◆ **Goal of the exercise**
Please reproduce, exactly as given, the lines running from the start of the data to the line containing "Passive infrared sensor", inclusive, and omit the pictures.

◆ **Data extracts**
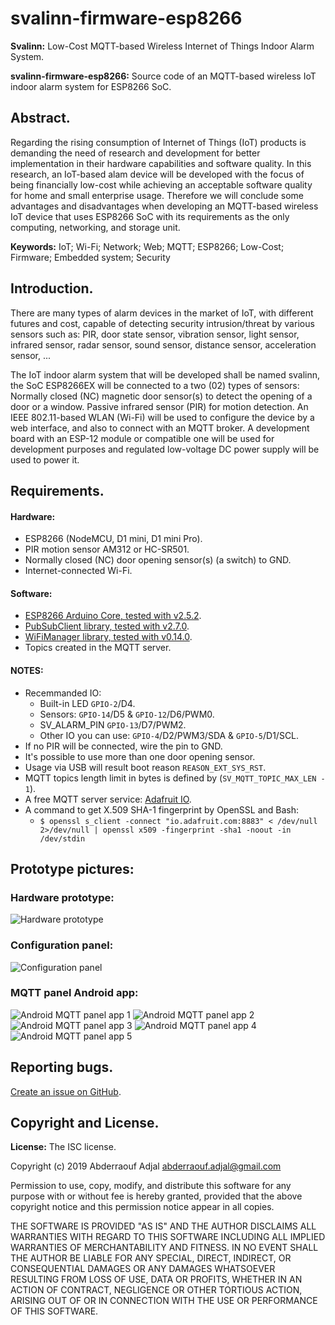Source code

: # svalinn-firmware-esp8266
**Svalinn:** Low-Cost MQTT-based Wireless Internet of Things Indoor Alarm System.

**svalinn-firmware-esp8266:** Source code of an MQTT-based wireless IoT indoor alarm system for ESP8266 SoC.


## Abstract.
Regarding the rising consumption of Internet of Things (IoT) products is demanding the need of research and development for better implementation in their hardware capabilities and software quality. In this research, an IoT-based alam device will be developed with the focus of being financially low-cost while achieving an acceptable software quality for home and small enterprise usage. Therefore we will conclude some advantages and disadvantages when developing an MQTT-based wireless IoT device that uses ESP8266 SoC with its requirements as the only computing, networking, and storage unit.

**Keywords:** IoT; Wi-Fi; Network; Web; MQTT; ESP8266; Low-Cost; Firmware; Embedded system; Security


## Introduction.
There are many types of alarm devices in the market of IoT, with different futures and cost, capable of detecting security intrusion/threat by various sensors such as: PIR, door state sensor, vibration sensor, light sensor, infrared sensor, radar sensor, sound sensor, distance sensor, acceleration sensor, ...

The IoT indoor alarm system that will be developed shall be named svalinn, the SoC ESP8266EX will be connected to a two (02) types of sensors:
Normally closed (NC) magnetic door sensor(s) to detect the opening of a door or a window.
Passive infrared sensor (PIR) for motion detection.
An IEEE 802.11-based WLAN (Wi-Fi) will be used to configure the device by a web interface, and also to connect with an MQTT broker. A development board with an ESP-12 module or compatible one will be used for development purposes and regulated low-voltage DC power supply will be used to power it.


## Requirements.
#### Hardware:
  - ESP8266 (NodeMCU, D1 mini, D1 mini Pro).
  - PIR motion sensor AM312 or HC-SR501.
  - Normally closed (NC) door opening sensor(s) (a switch) to GND.
  - Internet-connected Wi-Fi.

#### Software:
  - [ESP8266 Arduino Core, tested with v2.5.2](https://github.com/esp8266/Arduino).
  - [PubSubClient library, tested with v2.7.0](https://github.com/knolleary/pubsubclient).
  - [WiFiManager library, tested with v0.14.0](https://github.com/tzapu/WiFiManager).
  - Topics created in the MQTT server.

#### NOTES:
  - Recemmanded IO:
    * Built-in LED `GPIO-2`/D4.
    * Sensors: `GPIO-14`/D5 & `GPIO-12`/D6/PWM0.
    * SV_ALARM_PIN `GPIO-13`/D7/PWM2.
    * Other IO you can use: `GPIO-4`/D2/PWM3/SDA & `GPIO-5`/D1/SCL.
  - If no PIR will be connected, wire the pin to GND.
  - It's possible to use more than one door opening sensor.
  - Usage via USB will result boot reason `REASON_EXT_SYS_RST`.
  - MQTT topics length limit in bytes is defined by (`SV_MQTT_TOPIC_MAX_LEN - 1`).
  - A free MQTT server service: [Adafruit IO](https://io.adafruit.com).
  - A command to get X.509 SHA-1 fingerprint by OpenSSL and Bash:
    * `$ openssl s_client -connect "io.adafruit.com:8883" < /dev/null 2>/dev/null | openssl x509 -fingerprint -sha1 -noout -in /dev/stdin`


## Prototype pictures:
### Hardware prototype:
![Hardware prototype](pics/Hardware_prototype.png)

### Configuration panel:
![Configuration panel](pics/Configuration_panel.png)

### MQTT panel Android app:
![Android MQTT panel app 1](pics/Android_MQTT_panel_app_1.png)
![Android MQTT panel app 2](pics/Android_MQTT_panel_app_2.png)
![Android MQTT panel app 3](pics/Android_MQTT_panel_app_3.png)
![Android MQTT panel app 4](pics/Android_MQTT_panel_app_4.png)
![Android MQTT panel app 5](pics/Android_MQTT_panel_app_5.png)


## Reporting bugs.

[Create an issue on GitHub](https://github.com/abderraouf-adjal/svalinn-firmware-esp8266).


## Copyright and License.
**License:** The ISC license.

Copyright (c) 2019 Abderraouf Adjal <abderraouf.adjal@gmail.com>

Permission to use, copy, modify, and distribute this software for any
purpose with or without fee is hereby granted, provided that the above
copyright notice and this permission notice appear in all copies.

THE SOFTWARE IS PROVIDED "AS IS" AND THE AUTHOR DISCLAIMS ALL WARRANTIES
WITH REGARD TO THIS SOFTWARE INCLUDING ALL IMPLIED WARRANTIES OF
MERCHANTABILITY AND FITNESS. IN NO EVENT SHALL THE AUTHOR BE LIABLE FOR
ANY SPECIAL, DIRECT, INDIRECT, OR CONSEQUENTIAL DAMAGES OR ANY DAMAGES
WHATSOEVER RESULTING FROM LOSS OF USE, DATA OR PROFITS, WHETHER IN AN
ACTION OF CONTRACT, NEGLIGENCE OR OTHER TORTIOUS ACTION, ARISING OUT OF
OR IN CONNECTION WITH THE USE OR PERFORMANCE OF THIS SOFTWARE. 
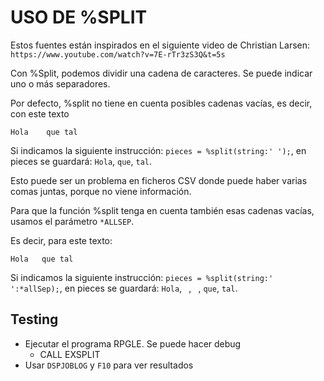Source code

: # USO DE %SPLIT

Estos fuentes están inspirados en el siguiente video de Christian Larsen: `https://www.youtube.com/watch?v=7E-rTr3zS3Q&t=5s`

Con %Split, podemos dividir una cadena de caracteres. Se puede indicar uno o más separadores.

Por defecto, %split no tiene en cuenta posibles cadenas vacías, es decir, con este texto

`Hola    que tal`

Si indicamos la siguiente instrucción: `pieces = %split(string:' ');`, en pieces se guardará: `Hola`, `que`, `tal`.

Esto puede ser un problema en ficheros CSV donde puede haber varias comas juntas, porque no viene información.

Para que la función %split tenga en cuenta también esas cadenas vacías, usamos el parámetro `*ALLSEP`.

Es decir, para este texto:

`Hola   que tal`

Si indicamos la siguiente instrucción: `pieces = %split(string:' ':*allSep);`, en pieces se guardará: `Hola`, ` `, ` `, `que`, `tal`.

## Testing

- Ejecutar el programa RPGLE. Se puede hacer debug
  - CALL EXSPLIT
- Usar `DSPJOBLOG` y `F10` para ver resultados
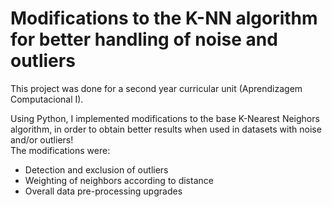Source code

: # Modifications to the K-NN algorithm for better handling of noise and outliers

This project was done for a second year curricular unit (Aprendizagem Computacional I).

Using Python, I implemented modifications to the base K-Nearest Neighors algorithm, in order to obtain better results when used in datasets with noise and/or outliers!<br>
The modifications were:
- Detection and exclusion of outliers
- Weighting of neighbors according to distance
- Overall data pre-processing upgrades
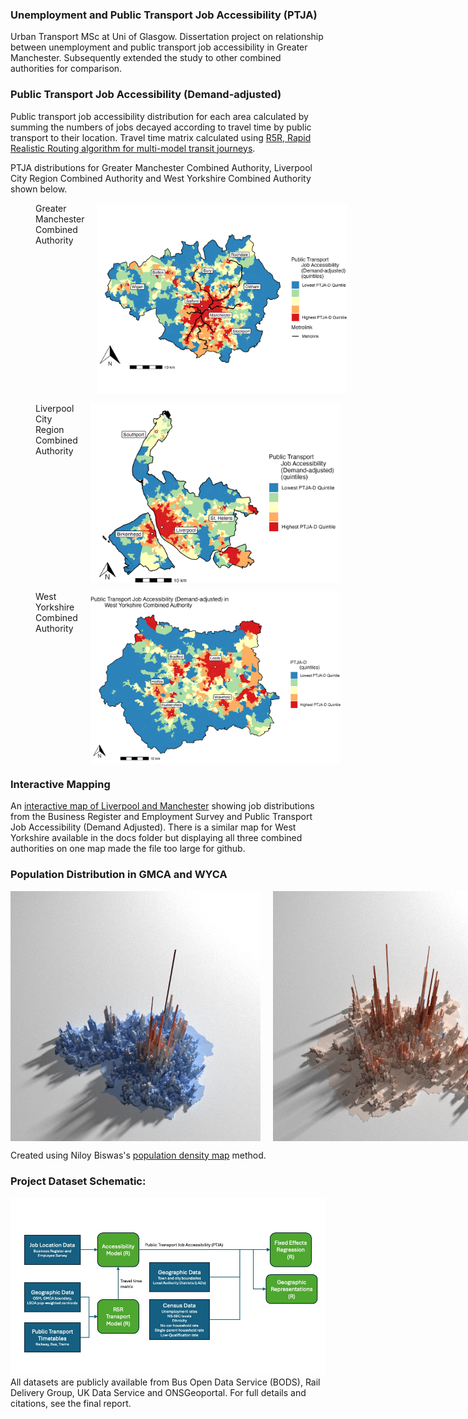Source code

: ### Unemployment and Public Transport Job Accessibility (PTJA)
Urban Transport MSc at Uni of Glasgow. Dissertation project on relationship between unemployment and public transport job accessibility in Greater Manchester. Subsequently extended the study to other combined authorities for comparison.

### Public Transport Job Accessibility (Demand-adjusted)
Public transport job accessibility distribution for each area calculated by summing the numbers of jobs decayed according to travel time by public transport to their location. Travel time matrix calculated using [R5R, Rapid Realistic Routing algorithm for multi-model transit journeys](https://github.com/ipeaGIT/r5r).

PTJA distributions for Greater Manchester Combined Authority, Liverpool City Region Combined Authority and West Yorkshire Combined Authority shown below.
<figure style="display: flex; flex-direction: row; gap: 20px;">
  <figcaption>Greater Manchester Combined Authority</figcaption>
  <img src="Greater_Manchester_Combined_Authority/Images/PTJA_D_GMCA.jpeg" title="GMCA" width="400">
</figure>
<figure style="display: flex; flex-direction: row; gap: 20px;">
  <figcaption>Liverpool City Region Combined Authority</figcaption>
  <img src="Liverpool_City_Region/Images/PTJA_D.jpeg" title = "LCRCA" alt="PTJDA-D" width="400">
</figure>
<figure style="display: flex; flex-direction: row; gap: 20px;">
  <figcaption>West Yorkshire Combined Authority</figcaption>
  <img src="WYCA/Images/PTJA_D.jpeg" title="WYCA" width="400">
</figure>

### Interactive Mapping
An [interactive map of Liverpool and Manchester](https://samallwood.github.io/Unemployment_Public_Transport_Access/) showing job distributions 
from the Business Register and Employment Survey and Public Transport Job Accessibility (Demand Adjusted). There is a similar map for West Yorkshire available in the docs folder but displaying all three combined authorities on one map made the file too large for github.

### Population Distribution in GMCA and WYCA
<div style="display: flex; flex-direction: row; gap: 20px;">
  <img src="Greater_Manchester_Combined_Authority/Images/Population_GMCA.png" alt="Pop_dens" width="400">
  <img src="WYCA/Images/WYCA_Pop.png" alt="PTJDA-D" width="400">
</div>


Created using Niloy Biswas's [population density map](https://github.com/niloy-biswas/Population-Density-Map/) method.

### Project Dataset Schematic:
<img src="Greater_Manchester_Combined_Authority/Images/Dataset_diagram.jpg" alt="Datasets" width="800">
All datasets are publicly available from Bus Open Data Service (BODS), Rail Delivery Group, UK Data Service and ONSGeoportal. 
For full details and citations, see the final report.
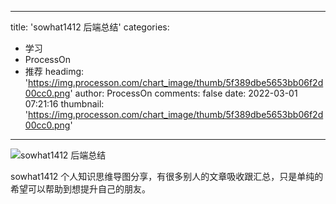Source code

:
---
title: 'sowhat1412 后端总结'
categories: 
 - 学习
 - ProcessOn
 - 推荐
headimg: 'https://img.processon.com/chart_image/thumb/5f389dbe5653bb06f2d00cc0.png'
author: ProcessOn
comments: false
date: 2022-03-01 07:21:16
thumbnail: 'https://img.processon.com/chart_image/thumb/5f389dbe5653bb06f2d00cc0.png'
---

<div>   
<img class="thumb" alt="sowhat1412 后端总结" src="https://img.processon.com/chart_image/thumb/5f389dbe5653bb06f2d00cc0.png" referrerpolicy="no-referrer">
<p>sowhat1412 个人知识思维导图分享，有很多别人的文章吸收跟汇总，只是单纯的希望可以帮助到想提升自己的朋友。</p>  
</div>
            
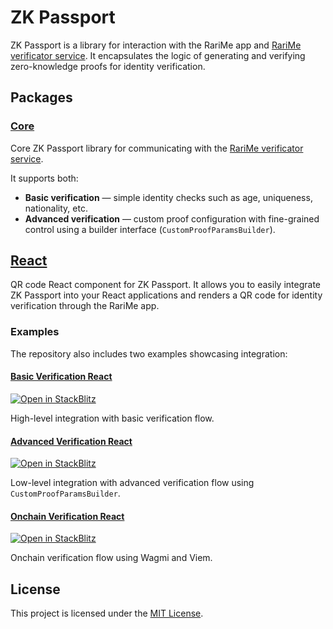# ZK Passport

ZK Passport is a library for interaction with the RariMe app and [RariMe verificator service](https://github.com/rarimo/verificator-svc). It encapsulates the logic of generating and verifying zero-knowledge proofs for identity verification.

## Packages

### [Core](./packages/core/README.md)

Core ZK Passport library for communicating with the [RariMe verificator service](https://github.com/rarimo/verificator-svc).

It supports both:

- **Basic verification** — simple identity checks such as age, uniqueness, nationality, etc.
- **Advanced verification** — custom proof configuration with fine-grained control using a builder interface (`CustomProofParamsBuilder`).

## [React](./packages/react/README.md)

QR code React component for ZK Passport. It allows you to easily integrate ZK Passport into your React applications and renders a QR code for identity verification through the RariMe app.

### Examples

The repository also includes two examples showcasing integration:

#### [Basic Verification React](./examples/basic-verification-react/README.md)

[![Open in StackBlitz](https://developer.stackblitz.com/img/open_in_stackblitz_small.svg)](https://stackblitz.com/github/rarimo/zk-passport/tree/main/examples/basic-verification-react)

High-level integration with basic verification flow.


#### [Advanced Verification React](./examples/advanced-verification-react/README.md)

[![Open in StackBlitz](https://developer.stackblitz.com/img/open_in_stackblitz_small.svg)](https://stackblitz.com/github/rarimo/zk-passport/tree/main/examples/advanced-verification-react)

Low-level integration with advanced verification flow using `CustomProofParamsBuilder`.

#### [Onchain Verification React](./examples/onchain-verification-react/README.md)

[![Open in StackBlitz](https://developer.stackblitz.com/img/open_in_stackblitz_small.svg)](https://stackblitz.com/github/rarimo/zk-passport/tree/main/examples/onchain-verification-react)

Onchain verification flow using Wagmi and Viem.

## License

This project is licensed under the [MIT License](./LICENSE).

◆ **Exercise response**
Source code

: # svalinn-firmware-esp8266
**Svalinn:** Low-Cost MQTT-based Wireless Internet of Things Indoor Alarm System.

**svalinn-firmware-esp8266:** Source code of an MQTT-based wireless IoT indoor alarm system for ESP8266 SoC.


## Abstract.
Regarding the rising consumption of Internet of Things (IoT) products is demanding the need of research and development for better implementation in their hardware capabilities and software quality. In this research, an IoT-based alam device will be developed with the focus of being financially low-cost while achieving an acceptable software quality for home and small enterprise usage. Therefore we will conclude some advantages and disadvantages when developing an MQTT-based wireless IoT device that uses ESP8266 SoC with its requirements as the only computing, networking, and storage unit.

**Keywords:** IoT; Wi-Fi; Network; Web; MQTT; ESP8266; Low-Cost; Firmware; Embedded system; Security


## Introduction.
There are many types of alarm devices in the market of IoT, with different futures and cost, capable of detecting security intrusion/threat by various sensors such as: PIR, door state sensor, vibration sensor, light sensor, infrared sensor, radar sensor, sound sensor, distance sensor, acceleration sensor, ...

The IoT indoor alarm system that will be developed shall be named svalinn, the SoC ESP8266EX will be connected to a two (02) types of sensors:
Normally closed (NC) magnetic door sensor(s) to detect the opening of a door or a window.
Passive infrared sensor (PIR) for motion detection.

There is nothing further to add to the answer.